START RECORDS SUPPLIED
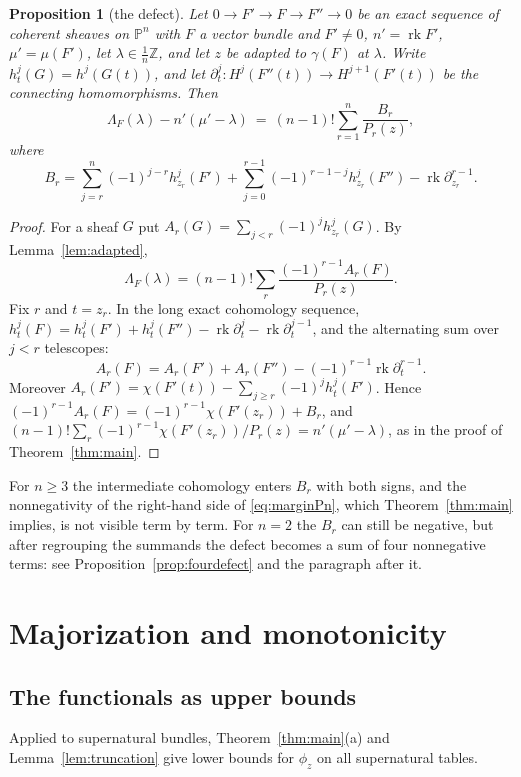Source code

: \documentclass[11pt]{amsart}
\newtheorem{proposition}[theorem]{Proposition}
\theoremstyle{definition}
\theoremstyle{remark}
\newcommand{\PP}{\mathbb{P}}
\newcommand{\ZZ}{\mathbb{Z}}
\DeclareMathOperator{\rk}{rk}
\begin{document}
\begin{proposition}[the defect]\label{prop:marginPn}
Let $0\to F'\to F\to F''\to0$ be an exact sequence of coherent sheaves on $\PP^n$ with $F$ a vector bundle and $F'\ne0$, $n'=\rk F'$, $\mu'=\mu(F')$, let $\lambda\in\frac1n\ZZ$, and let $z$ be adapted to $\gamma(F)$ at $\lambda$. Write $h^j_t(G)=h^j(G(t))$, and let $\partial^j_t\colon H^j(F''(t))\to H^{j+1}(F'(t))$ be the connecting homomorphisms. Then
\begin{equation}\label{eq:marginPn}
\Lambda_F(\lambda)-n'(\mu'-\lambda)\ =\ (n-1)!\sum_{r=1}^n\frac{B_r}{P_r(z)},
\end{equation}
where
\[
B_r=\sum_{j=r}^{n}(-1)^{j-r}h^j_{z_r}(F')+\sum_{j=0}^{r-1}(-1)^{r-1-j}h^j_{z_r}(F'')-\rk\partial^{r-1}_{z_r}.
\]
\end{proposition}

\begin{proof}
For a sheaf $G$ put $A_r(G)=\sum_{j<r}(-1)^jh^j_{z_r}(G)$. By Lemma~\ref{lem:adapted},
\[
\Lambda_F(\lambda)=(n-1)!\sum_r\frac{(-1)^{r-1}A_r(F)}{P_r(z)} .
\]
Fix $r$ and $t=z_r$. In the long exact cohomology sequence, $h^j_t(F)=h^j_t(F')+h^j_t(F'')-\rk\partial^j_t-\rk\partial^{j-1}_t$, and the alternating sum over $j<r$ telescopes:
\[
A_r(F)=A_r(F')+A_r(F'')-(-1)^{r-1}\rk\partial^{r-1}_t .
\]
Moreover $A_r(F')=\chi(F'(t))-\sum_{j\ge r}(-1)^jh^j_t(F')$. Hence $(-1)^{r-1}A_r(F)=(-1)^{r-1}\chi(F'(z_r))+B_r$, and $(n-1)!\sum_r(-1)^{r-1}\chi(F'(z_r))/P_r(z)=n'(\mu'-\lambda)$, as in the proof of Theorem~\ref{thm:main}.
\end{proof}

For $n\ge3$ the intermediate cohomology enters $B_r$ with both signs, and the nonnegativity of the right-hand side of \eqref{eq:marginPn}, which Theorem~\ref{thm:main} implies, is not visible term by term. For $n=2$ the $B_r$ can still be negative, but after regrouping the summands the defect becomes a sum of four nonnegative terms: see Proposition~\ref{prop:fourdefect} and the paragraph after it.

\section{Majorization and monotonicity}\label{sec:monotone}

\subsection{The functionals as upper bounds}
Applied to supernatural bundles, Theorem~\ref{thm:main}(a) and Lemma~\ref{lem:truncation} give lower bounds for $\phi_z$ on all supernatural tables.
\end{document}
END RECORDS SUPPLIED
▸ INSTRUCTIONS FOR THE TASK
Copy the records above exactly, leaving out every picture.

▸ EXPECTED ANSWER
Source code

: \documentclass[11pt]{amsart}
\newtheorem{proposition}[theorem]{Proposition}
\theoremstyle{definition}
\theoremstyle{remark}
\newcommand{\PP}{\mathbb{P}}
\newcommand{\ZZ}{\mathbb{Z}}
\DeclareMathOperator{\rk}{rk}
\begin{document}
\begin{proposition}[the defect]\label{prop:marginPn}
Let $0\to F'\to F\to F''\to0$ be an exact sequence of coherent sheaves on $\PP^n$ with $F$ a vector bundle and $F'\ne0$, $n'=\rk F'$, $\mu'=\mu(F')$, let $\lambda\in\frac1n\ZZ$, and let $z$ be adapted to $\gamma(F)$ at $\lambda$. Write $h^j_t(G)=h^j(G(t))$, and let $\partial^j_t\colon H^j(F''(t))\to H^{j+1}(F'(t))$ be the connecting homomorphisms. Then
\begin{equation}\label{eq:marginPn}
\Lambda_F(\lambda)-n'(\mu'-\lambda)\ =\ (n-1)!\sum_{r=1}^n\frac{B_r}{P_r(z)},
\end{equation}
where
\[
B_r=\sum_{j=r}^{n}(-1)^{j-r}h^j_{z_r}(F')+\sum_{j=0}^{r-1}(-1)^{r-1-j}h^j_{z_r}(F'')-\rk\partial^{r-1}_{z_r}.
\]
\end{proposition}

\begin{proof}
For a sheaf $G$ put $A_r(G)=\sum_{j<r}(-1)^jh^j_{z_r}(G)$. By Lemma~\ref{lem:adapted},
\[
\Lambda_F(\lambda)=(n-1)!\sum_r\frac{(-1)^{r-1}A_r(F)}{P_r(z)} .
\]
Fix $r$ and $t=z_r$. In the long exact cohomology sequence, $h^j_t(F)=h^j_t(F')+h^j_t(F'')-\rk\partial^j_t-\rk\partial^{j-1}_t$, and the alternating sum over $j<r$ telescopes:
\[
A_r(F)=A_r(F')+A_r(F'')-(-1)^{r-1}\rk\partial^{r-1}_t .
\]
Moreover $A_r(F')=\chi(F'(t))-\sum_{j\ge r}(-1)^jh^j_t(F')$. Hence $(-1)^{r-1}A_r(F)=(-1)^{r-1}\chi(F'(z_r))+B_r$, and $(n-1)!\sum_r(-1)^{r-1}\chi(F'(z_r))/P_r(z)=n'(\mu'-\lambda)$, as in the proof of Theorem~\ref{thm:main}.
\end{proof}

For $n\ge3$ the intermediate cohomology enters $B_r$ with both signs, and the nonnegativity of the right-hand side of \eqref{eq:marginPn}, which Theorem~\ref{thm:main} implies, is not visible term by term. For $n=2$ the $B_r$ can still be negative, but after regrouping the summands the defect becomes a sum of four nonnegative terms: see Proposition~\ref{prop:fourdefect} and the paragraph after it.

\section{Majorization and monotonicity}\label{sec:monotone}

\subsection{The functionals as upper bounds}
Applied to supernatural bundles, Theorem~\ref{thm:main}(a) and Lemma~\ref{lem:truncation} give lower bounds for $\phi_z$ on all supernatural tables.
\end{document}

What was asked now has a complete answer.